Politicians from across the country, including U.S. Sens. Pat Toomey and Bob Casey Jr. from Pennsylvania, are analyzing how proposed Defense Department budget cuts and realignments could affect Army National Guard units in their states.
Among the possible big changes, the Defense Department wants to move Apache helicopters from the Guard to the active Army. That could significantly impact the 1-104th Attack Reconnaissance Battalion, which includes a company at the John Murtha Johnstown-Cambria County Airport. Officials could remove 24 Apaches from the battalion’s inventory and replace them with about eight Black Hawks.
Apaches are attack helicopters that the Army feels it can use for armed reconnaissance. Black Hawks are utility aircraft. The exchange is being proposed as “part of a broader realignment of Army aviation designed to modernize the fleet and increase capability,” according to a press release at the Defense Department website detailing President Barack Obama’s proposed Pentagon budget for the 2015 fiscal year.
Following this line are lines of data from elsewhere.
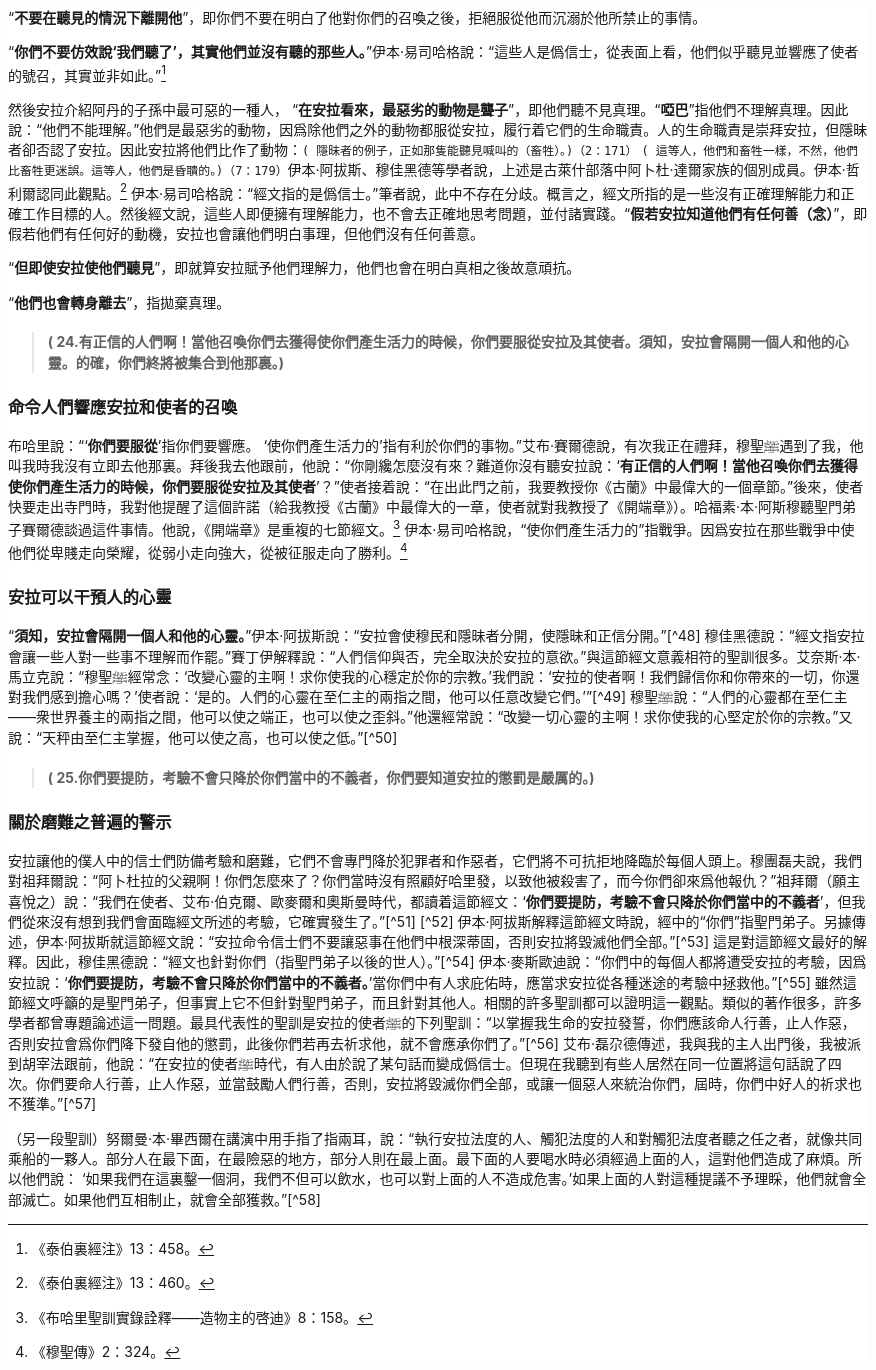 “**不要在聽見的情況下離開他**”，即你們不要在明白了他對你們的召喚之後，拒絕服從他而沉溺於他所禁止的事情。

“**你們不要仿效說‘我們聽了’，其實他們並沒有聽的那些人。**”伊本·易司哈格說：“這些人是僞信士，從表面上看，他們似乎聽見並響應了使者的號召，其實並非如此。”[^44] 

然後安拉介紹阿丹的子孫中最可惡的一種人， “**在安拉看來，最惡劣的動物是聾子**”，即他們聽不見真理。“**啞巴**”指他們不理解真理。因此說：“他們不能理解。”他們是最惡劣的動物，因爲除他們之外的動物都服從安拉，履行着它們的生命職責。人的生命職責是崇拜安拉，但隱昧者卻否認了安拉。因此安拉將他們比作了動物：`( 隱昧者的例子，正如那隻能聽見喊叫的（畜牲）。)（2：171）` `( 這等人，他們和畜牲一樣，不然，他們比畜牲更迷誤。這等人，他們是昏聵的。)（7：179）`伊本·阿拔斯、穆佳黑德等學者說，上述是古萊什部落中阿卜杜·達爾家族的個別成員。伊本·哲利爾認同此觀點。[^45] 伊本·易司哈格說：“經文指的是僞信士。”筆者說，此中不存在分歧。概言之，經文所指的是一些沒有正確理解能力和正確工作目標的人。然後經文說，這些人即便擁有理解能力，也不會去正確地思考問題，並付諸實踐。“**假若安拉知道他們有任何善（念）**”，即假若他們有任何好的動機，安拉也會讓他們明白事理，但他們沒有任何善意。

“**但即使安拉使他們聽見**”，即就算安拉賦予他們理解力，他們也會在明白真相之後故意頑抗。

“**他們也會轉身離去**”，指拋棄真理。

>#### ( 24.有正信的人們啊！當他召喚你們去獲得使你們產生活力的時候，你們要服從安拉及其使者。須知，安拉會隔開一個人和他的心靈。的確，你們終將被集合到他那裏。)

### 命令人們響應安拉和使者的召喚

布哈里說：“‘**你們要服從**’指你們要響應。 ‘使你們產生活力的’指有利於你們的事物。”艾布·賽爾德說，有次我正在禮拜，穆聖ﷺ遇到了我，他叫我時我沒有立即去他那裏。拜後我去他跟前，他說：“你剛纔怎麼沒有來？難道你沒有聽安拉說：‘**有正信的人們啊！當他召喚你們去獲得使你們產生活力的時候，你們要服從安拉及其使者**’？”使者接着說：“在出此門之前，我要教授你《古蘭》中最偉大的一個章節。”後來，使者快要走出寺門時，我對他提醒了這個許諾（給我教授《古蘭》中最偉大的一章，使者就對我教授了《開端章》）。哈福素·本·阿斯穆聽聖門弟子賽爾德談過這件事情。他說，《開端章》是重複的七節經文。[^46] 伊本·易司哈格說，“使你們產生活力的”指戰爭。因爲安拉在那些戰爭中使他們從卑賤走向榮耀，從弱小走向強大，從被征服走向了勝利。[^47] 

[^43]:《泰伯裏經注》13：453。

[^44]:《泰伯裏經注》13：458。

[^45]:《泰伯裏經注》13：460。

[^46]:《布哈里聖訓實錄詮釋——造物主的啓迪》8：158。

[^47]:《穆聖傳》2：324。

### 安拉可以干預人的心靈

“**須知，安拉會隔開一個人和他的心靈。**”伊本·阿拔斯說：“安拉會使穆民和隱昧者分開，使隱昧和正信分開。”[^48] 穆佳黑德說：“經文指安拉會讓一些人對一些事不理解而作罷。”賽丁伊解釋說：“人們信仰與否，完全取決於安拉的意欲。”與這節經文意義相符的聖訓很多。艾奈斯·本·馬立克說：“穆聖ﷺ經常念：‘改變心靈的主啊！求你使我的心穩定於你的宗教。’我們說：‘安拉的使者啊！我們歸信你和你帶來的一切，你還對我們感到擔心嗎？’使者說：‘是的。人們的心靈在至仁主的兩指之間，他可以任意改變它們。’”[^49] 穆聖ﷺ說：“人們的心靈都在至仁主——衆世界養主的兩指之間，他可以使之端正，也可以使之歪斜。”他還經常說：“改變一切心靈的主啊！求你使我的心堅定於你的宗教。”又說：“天秤由至仁主掌握，他可以使之高，也可以使之低。”[^50] 

>#### ( 25.你們要提防，考驗不會只降於你們當中的不義者，你們要知道安拉的懲罰是嚴厲的。)

### 關於磨難之普遍的警示

安拉讓他的僕人中的信士們防備考驗和磨難，它們不會專門降於犯罪者和作惡者，它們將不可抗拒地降臨於每個人頭上。穆團磊夫說，我們對祖拜爾說：“阿卜杜拉的父親啊！你們怎麼來了？你們當時沒有照顧好哈里發，以致他被殺害了，而今你們卻來爲他報仇？”祖拜爾（願主喜悅之）說：“我們在使者、艾布·伯克爾、歐麥爾和奧斯曼時代，都讀着這節經文：‘**你們要提防，考驗不會只降於你們當中的不義者**’，但我們從來沒有想到我們會面臨經文所述的考驗，它確實發生了。”[^51] [^52] 伊本·阿拔斯解釋這節經文時說，經中的“你們”指聖門弟子。另據傳述，伊本·阿拔斯就這節經文說：“安拉命令信士們不要讓惡事在他們中根深蒂固，否則安拉將毀滅他們全部。”[^53] 這是對這節經文最好的解釋。因此，穆佳黑德說：“經文也針對你們（指聖門弟子以後的世人）。”[^54] 伊本·麥斯歐迪說：“你們中的每個人都將遭受安拉的考驗，因爲安拉說：‘**你們要提防，考驗不會只降於你們當中的不義者。**’當你們中有人求庇佑時，應當求安拉從各種迷途的考驗中拯救他。”[^55] 雖然這節經文呼籲的是聖門弟子，但事實上它不但針對聖門弟子，而且針對其他人。相關的許多聖訓都可以證明這一觀點。類似的著作很多，許多學者都曾專題論述這一問題。最具代表性的聖訓是安拉的使者ﷺ的下列聖訓：“以掌握我生命的安拉發誓，你們應該命人行善，止人作惡，否則安拉會爲你們降下發自他的懲罰，此後你們若再去祈求他，就不會應承你們了。”[^56] 艾布·磊尕德傳述，我與我的主人出門後，我被派到胡宰法跟前，他說：“在安拉的使者ﷺ時代，有人由於說了某句話而變成僞信士。但現在我聽到有些人居然在同一位置將這句話說了四次。你們要命人行善，止人作惡，並當鼓勵人們行善，否則，安拉將毀滅你們全部，或讓一個惡人來統治你們，屆時，你們中好人的祈求也不獲準。”[^57] 

（另一段聖訓）努爾曼·本·畢西爾在講演中用手指了指兩耳，說：“執行安拉法度的人、觸犯法度的人和對觸犯法度者聽之任之者，就像共同乘船的一夥人。部分人在最下面，在最險惡的地方，部分人則在最上面。最下面的人要喝水時必須經過上面的人，這對他們造成了麻煩。所以他們說： ‘如果我們在這裏鑿一個洞，我們不但可以飲水，也可以對上面的人不造成危害。’如果上面的人對這種提議不予理睬，他們就會全部滅亡。如果他們互相制止，就會全部獲救。”[^58]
Casey feels the National Guard troops need a sufficient amount of Apaches in order to be appropriately trained in the event they are called into a conflict, as they were in Iraq and Afghanistan.
“I get the argument, but the problem is that, in the current society we have, we call up the Guard to play a substantial military role,” said Casey.
Steven Kelly, a spokesman for Toomey, a Republican, said, “Sen. Toomey is concerned about the impact of any large redistribution of aircraft between the Pennsylvania National Guard and the active Army. With this in mind, the senator and staff are working with both the National Guard and the Army to ensure that any trade is in the best interests of our national security and taxpayers.”
Casey, a Democrat, joined 12 other senators in sending a bipartisan letter to Defense Secretary Chuck Hagel, expressing concern about the proposal to cut aviation assets and force structure.
“I just want to make sure the Defense Department – from Secretary Hagel on down – knows how I feel about some of the changes that have been proposed,” said Casey.
U.S. Rep. Keith Rothfus, R-Sewickley, from Pennsylvania’s 12th district, has spoken on the U.S. House of Representatives floor about wanting to let the 1-104th keep its Apaches.